I then went on a community Program which paid a little more than the YTS. I worked for Keep Britain Tidy. I actually loved this job and left with more toil than I could take. I met friends there I still call friend. I even went on GMR radio dressed as a dustbin.
I then was romanced by the idea of running my own business. I saw a hole in the market for selling seconds of pottery. I got a loan and joined the young enterprise scheme. Sadly at that point I had no business experience. I was not as you see it ‘cutthroat’ enough. I was naive but honest. So after 18 months of trading I went under. Luckily my parents were supportive. Throughout this time I was also voluntarily working in youth clubs, trying to make kids lives on economically deprived estates a little better.
I then went working in a factory making belts and braces for up market shops. The owners, two brothers were cutthroat despite their evangelical beliefs. We worked 50hr weeks for a pittance in conditions that were akin to Delhi sweat shops. Health and safety was non existent.

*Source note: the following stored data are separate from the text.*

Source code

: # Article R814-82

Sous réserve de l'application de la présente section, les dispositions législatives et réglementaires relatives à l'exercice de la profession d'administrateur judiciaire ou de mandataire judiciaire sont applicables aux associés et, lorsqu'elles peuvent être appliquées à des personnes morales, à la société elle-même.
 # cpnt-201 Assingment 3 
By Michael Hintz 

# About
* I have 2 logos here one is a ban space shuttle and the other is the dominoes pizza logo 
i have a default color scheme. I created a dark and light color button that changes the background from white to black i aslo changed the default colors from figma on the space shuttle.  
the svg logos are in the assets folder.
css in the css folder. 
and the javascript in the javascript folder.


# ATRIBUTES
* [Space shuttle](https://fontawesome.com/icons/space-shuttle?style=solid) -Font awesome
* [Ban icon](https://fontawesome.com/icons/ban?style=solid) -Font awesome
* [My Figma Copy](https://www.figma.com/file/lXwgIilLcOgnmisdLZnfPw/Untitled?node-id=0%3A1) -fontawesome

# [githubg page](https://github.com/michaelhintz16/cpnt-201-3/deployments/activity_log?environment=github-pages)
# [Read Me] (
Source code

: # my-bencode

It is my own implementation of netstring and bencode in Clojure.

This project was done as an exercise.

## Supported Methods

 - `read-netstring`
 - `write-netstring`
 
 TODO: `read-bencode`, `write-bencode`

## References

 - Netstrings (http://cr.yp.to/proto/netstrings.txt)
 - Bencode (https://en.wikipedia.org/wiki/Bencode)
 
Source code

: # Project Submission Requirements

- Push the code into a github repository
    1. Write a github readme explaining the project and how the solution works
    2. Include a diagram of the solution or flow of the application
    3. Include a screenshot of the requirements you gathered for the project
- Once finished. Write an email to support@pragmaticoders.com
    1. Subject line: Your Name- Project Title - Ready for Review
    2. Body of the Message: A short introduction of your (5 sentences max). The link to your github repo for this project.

After that i got out to drive buses. It was at the start of privatisation and even though our pay was lower than that of the old council corporation drivers it was still hugely better than the sweat shop. I earned £125 pw driving at first a Little Gem then a £145 driving a busy Bee. I drove all round Manchester and later Wales for Crosville Cymru, Derbyshire for Trent, and back in Manchester. I ended my bus driving career after many years of doing late buses in areas that the police saw as ‘no go’. After incidents where I had guns pointed at me, my bus shot at by a sniper and knives being the norm. Guess what though? I loved this job. Why? Because amongst all the nastiness I still would manage to get the whole bus singing ‘pack up your troubles’ in the middle of a Manchester Rush Hour. That’s why.
I then fell into Children’s Residential Care, children’s homes to you. I worked for a local authority first as a relief RSW (residential social worker) then as a trouble shooter, going into units where there were no staff other than home helps seconded in due to the regular staff being off sick due to stress or sever assault. Yep kids can hurt you, especially a fifteen year old with a baseball bat or a kitchen knife.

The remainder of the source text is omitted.